You just ran a marathon! Awesome. You trained for the last 2-4 months to run 26.2 miles and now that race day is behind you, what do you do?
You’re fit from all that training, do you jump back into running and find another race? Do you take time off and recover? Never run another step again?
As a coach, I recommend a combination of all three of those ideas – take some time to rest and get away from running, and if you feel like it, do a bit of running.
My best advice is this: do what you feel your body needs. Everyone recovers differently and while some people need a year to recover, some may just need a weekend off.

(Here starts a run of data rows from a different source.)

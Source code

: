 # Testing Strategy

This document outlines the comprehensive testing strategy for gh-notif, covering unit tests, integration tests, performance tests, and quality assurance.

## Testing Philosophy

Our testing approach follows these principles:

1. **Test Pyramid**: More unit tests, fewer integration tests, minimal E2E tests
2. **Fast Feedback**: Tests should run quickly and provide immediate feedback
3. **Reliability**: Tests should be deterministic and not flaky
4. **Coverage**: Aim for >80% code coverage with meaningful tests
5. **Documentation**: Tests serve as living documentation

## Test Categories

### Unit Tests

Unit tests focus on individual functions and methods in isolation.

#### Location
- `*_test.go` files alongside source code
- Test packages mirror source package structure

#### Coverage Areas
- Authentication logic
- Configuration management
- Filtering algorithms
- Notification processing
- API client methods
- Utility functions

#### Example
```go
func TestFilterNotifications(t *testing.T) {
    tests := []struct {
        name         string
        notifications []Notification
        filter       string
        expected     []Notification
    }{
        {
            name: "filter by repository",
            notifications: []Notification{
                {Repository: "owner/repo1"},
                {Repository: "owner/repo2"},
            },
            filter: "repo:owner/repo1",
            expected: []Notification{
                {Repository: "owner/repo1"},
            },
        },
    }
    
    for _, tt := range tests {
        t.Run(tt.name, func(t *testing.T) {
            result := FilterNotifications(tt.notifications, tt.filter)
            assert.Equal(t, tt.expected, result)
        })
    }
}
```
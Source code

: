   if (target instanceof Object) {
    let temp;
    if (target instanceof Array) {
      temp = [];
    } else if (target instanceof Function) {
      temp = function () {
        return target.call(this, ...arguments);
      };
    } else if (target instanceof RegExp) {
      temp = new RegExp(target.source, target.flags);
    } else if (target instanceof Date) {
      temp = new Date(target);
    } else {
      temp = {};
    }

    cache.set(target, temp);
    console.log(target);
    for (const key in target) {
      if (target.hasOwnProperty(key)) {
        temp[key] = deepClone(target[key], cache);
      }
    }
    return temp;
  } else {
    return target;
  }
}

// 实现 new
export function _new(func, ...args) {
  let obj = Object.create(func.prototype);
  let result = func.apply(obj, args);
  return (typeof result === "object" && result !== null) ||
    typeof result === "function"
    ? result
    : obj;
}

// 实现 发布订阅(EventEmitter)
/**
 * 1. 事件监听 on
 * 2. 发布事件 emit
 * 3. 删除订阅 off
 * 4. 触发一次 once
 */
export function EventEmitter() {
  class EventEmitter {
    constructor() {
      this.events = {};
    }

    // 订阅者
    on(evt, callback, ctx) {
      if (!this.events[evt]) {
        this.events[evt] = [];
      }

Here are my tips to determine what stage of the post-marathon training slide you might be on.
Not So Good
It did not go how you expected. The wheels fell off and you barely made it to the finish line. Hey, you finished, but that’s not all. You’re sore, tired, rejected or maybe even worse: injured.
What to do: Take time completely off. No running, no exercising, NOTHING. Do this until the injury heals, you’re not tired or run down and you finish coming out of the hole you’re in. This could take anywhere from 1 week to 2+ months.
It wasn’t a bad day, but it wasn’t the massive PR you thought you deserved. Were the conditions poor that slowed down your time or did something go wrong mid-race? You physically feel fine, but mentally, you’re shot.
What to do: Take a week off from running. Let the physical pains subside and work through the race to see what went wrong. Was it something simple or something major? Once you feel like you’ve put the race behind you and you feel like you’re completely out of shape, that’s when you start getting back to exercising – maybe a handful of runs (easy and relaxed) and add in a few days of light cross training (cardio-based, like swimming, biking, or the elliptical). This should happen start 2+ weeks after the marathon.
There’s no real way to say it, but marathons are supposed to be hard – both mentally and physically. However, let’s say you are superhuman and recover very fast or this wasn’t your peak race. Some people, despite science and wisdom, like to race marathons often. I don’t subscribe to that theory, but some people do – and so if your body is recovered, then by all means, try, try again.
What to do: Take at least 3 days off of running. If you truly feel amazing and completely recovered, then ease back into training. At the end of the day, you know your body better than anyone else. If you still feel “out of it”, take a few more days of easy running or cross training to get out of the hole.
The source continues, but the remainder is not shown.